Falando da ambiguidade morte/vida, a verdade é que morremos todos os dias para algo. A cada nova escolha uma pequena morte se realiza, a morte do que deixamos para trás, daquilo que fomos e passaremos a ser a partir da nova escolha. Mas enquanto há vida biológica cada morte representa o início de uma nova vida, um novo aprendizado, novos desafios, conquistas e alegrias... ou uma nova morte se não há mais satisfação pessoal. Muitos não se dão conta de que aí está a mágica do dom da vida, a capacidade contínua da renovação, e perdem de utilizar esse dom estagnados em uma UTI emocional.

Lembro da saudosa tia Vera que me ensinou a abraçar. Nos conflitos típicos da adolescência me esquivei naturalmente do pai (atitude explicada por Freud) e nunca tive uma relação de toque com a mãe. Lembro-me que me retraía um pouco com o abraço, como se  invadisse uma delimitação que me deixava protegida e segura.

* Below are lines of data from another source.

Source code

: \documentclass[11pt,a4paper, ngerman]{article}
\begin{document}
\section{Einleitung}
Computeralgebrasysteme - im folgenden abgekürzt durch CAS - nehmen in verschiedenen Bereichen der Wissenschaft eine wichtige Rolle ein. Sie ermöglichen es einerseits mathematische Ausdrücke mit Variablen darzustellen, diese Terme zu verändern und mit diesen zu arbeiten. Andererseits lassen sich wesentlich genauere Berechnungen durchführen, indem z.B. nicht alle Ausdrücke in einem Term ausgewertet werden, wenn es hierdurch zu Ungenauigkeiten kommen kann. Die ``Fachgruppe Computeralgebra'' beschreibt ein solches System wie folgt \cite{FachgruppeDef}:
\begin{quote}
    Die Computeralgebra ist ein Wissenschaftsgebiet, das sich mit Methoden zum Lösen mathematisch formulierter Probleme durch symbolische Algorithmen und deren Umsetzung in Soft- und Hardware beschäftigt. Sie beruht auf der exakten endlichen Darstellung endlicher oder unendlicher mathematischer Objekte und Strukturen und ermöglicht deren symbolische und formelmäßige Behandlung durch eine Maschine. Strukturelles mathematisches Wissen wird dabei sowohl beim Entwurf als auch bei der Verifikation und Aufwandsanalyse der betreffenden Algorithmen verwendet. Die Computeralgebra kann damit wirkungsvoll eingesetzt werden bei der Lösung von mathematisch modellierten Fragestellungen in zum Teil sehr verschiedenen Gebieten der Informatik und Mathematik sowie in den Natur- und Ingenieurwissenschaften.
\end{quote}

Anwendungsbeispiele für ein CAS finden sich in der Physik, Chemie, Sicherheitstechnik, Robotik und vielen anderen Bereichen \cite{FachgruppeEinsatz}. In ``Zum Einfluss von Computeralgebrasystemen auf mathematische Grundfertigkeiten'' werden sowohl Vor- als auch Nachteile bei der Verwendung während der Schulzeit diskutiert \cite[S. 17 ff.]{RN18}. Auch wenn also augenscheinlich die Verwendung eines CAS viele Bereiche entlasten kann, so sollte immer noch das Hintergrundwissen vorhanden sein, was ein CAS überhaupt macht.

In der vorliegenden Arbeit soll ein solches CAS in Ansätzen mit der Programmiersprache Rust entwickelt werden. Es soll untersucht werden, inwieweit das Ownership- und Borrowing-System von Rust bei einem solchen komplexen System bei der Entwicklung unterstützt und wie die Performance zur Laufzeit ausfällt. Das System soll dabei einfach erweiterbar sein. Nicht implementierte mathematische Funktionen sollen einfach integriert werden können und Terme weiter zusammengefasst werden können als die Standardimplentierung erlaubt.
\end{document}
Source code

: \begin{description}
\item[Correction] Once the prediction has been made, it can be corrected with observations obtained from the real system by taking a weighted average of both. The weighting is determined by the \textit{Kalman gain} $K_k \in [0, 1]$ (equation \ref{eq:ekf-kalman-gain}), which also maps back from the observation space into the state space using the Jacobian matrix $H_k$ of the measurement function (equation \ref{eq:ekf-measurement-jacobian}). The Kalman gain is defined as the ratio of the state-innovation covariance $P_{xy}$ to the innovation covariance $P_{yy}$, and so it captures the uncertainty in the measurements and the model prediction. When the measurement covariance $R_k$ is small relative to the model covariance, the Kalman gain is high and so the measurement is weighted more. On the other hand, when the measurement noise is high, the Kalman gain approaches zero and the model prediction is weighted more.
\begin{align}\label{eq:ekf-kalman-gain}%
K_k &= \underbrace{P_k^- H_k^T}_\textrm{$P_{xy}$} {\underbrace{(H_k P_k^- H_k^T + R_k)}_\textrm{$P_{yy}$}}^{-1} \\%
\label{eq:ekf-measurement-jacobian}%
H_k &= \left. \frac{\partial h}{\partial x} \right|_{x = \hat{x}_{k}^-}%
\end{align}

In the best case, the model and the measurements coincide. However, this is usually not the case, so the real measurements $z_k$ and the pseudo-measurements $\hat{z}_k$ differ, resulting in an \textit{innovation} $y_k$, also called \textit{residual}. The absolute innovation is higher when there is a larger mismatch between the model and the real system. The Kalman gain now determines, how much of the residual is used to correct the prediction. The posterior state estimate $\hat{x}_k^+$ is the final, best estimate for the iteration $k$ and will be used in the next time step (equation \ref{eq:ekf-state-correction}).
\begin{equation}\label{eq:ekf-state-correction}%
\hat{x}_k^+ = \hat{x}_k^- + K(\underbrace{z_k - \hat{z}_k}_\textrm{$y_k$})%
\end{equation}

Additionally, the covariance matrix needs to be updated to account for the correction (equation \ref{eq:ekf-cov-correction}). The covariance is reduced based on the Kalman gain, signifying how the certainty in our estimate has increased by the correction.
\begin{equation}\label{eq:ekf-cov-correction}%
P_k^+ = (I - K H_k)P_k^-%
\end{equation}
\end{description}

Ela me ensinou, com seus demorados e pacientes enlaces, que o próprio abraço é sinônimo de proteção e segurança. Que no aconchego quente e sincero nada pode nos atingir, magoar ou derrubar, e aos poucos, abraçá-la tornou-se um ato tão natural que até hoje abraço carinhosamente as pessoas que gosto. Há linhas que defendem um número mínimo de abraços por dia (8, 10, 12...)... eu defendo a tese de que não há um número que defina a qualidade de se sentir abraçada - é a entrega, o carinho e a verdade com que é dado.

Com o tempo e uma alma sensível demais para esse mundo a tia decidiu morar em uma comunidade distante e não a vi mais nos últimos dez anos que antecederam sua partida. Mas o efeito daqueles pacientes e demorados abraços se desdobram até hoje em torno das pessoas que amo.

Há pessoas que sabem como ser sementes.

Eu acho que vou fazer uma plaquinha dessa! :)

Vídeo da campanha Free Hugs que distribui abraços gratuitamente. Conheça a história do projeto aqui
Leitura complementar linda recomendada, aqui. 


[à parte: quando terminei esse post estava precisando muito de um abraço. a campainha tocou e era minha sobrinha de quatro anos. ela veio com meu pai buscar minha filha para uma festa e disse que precisava subir porque a tia gostava dela "desse tamanho" e me deu um longo abraço. é fantástica a continuidade da vida.]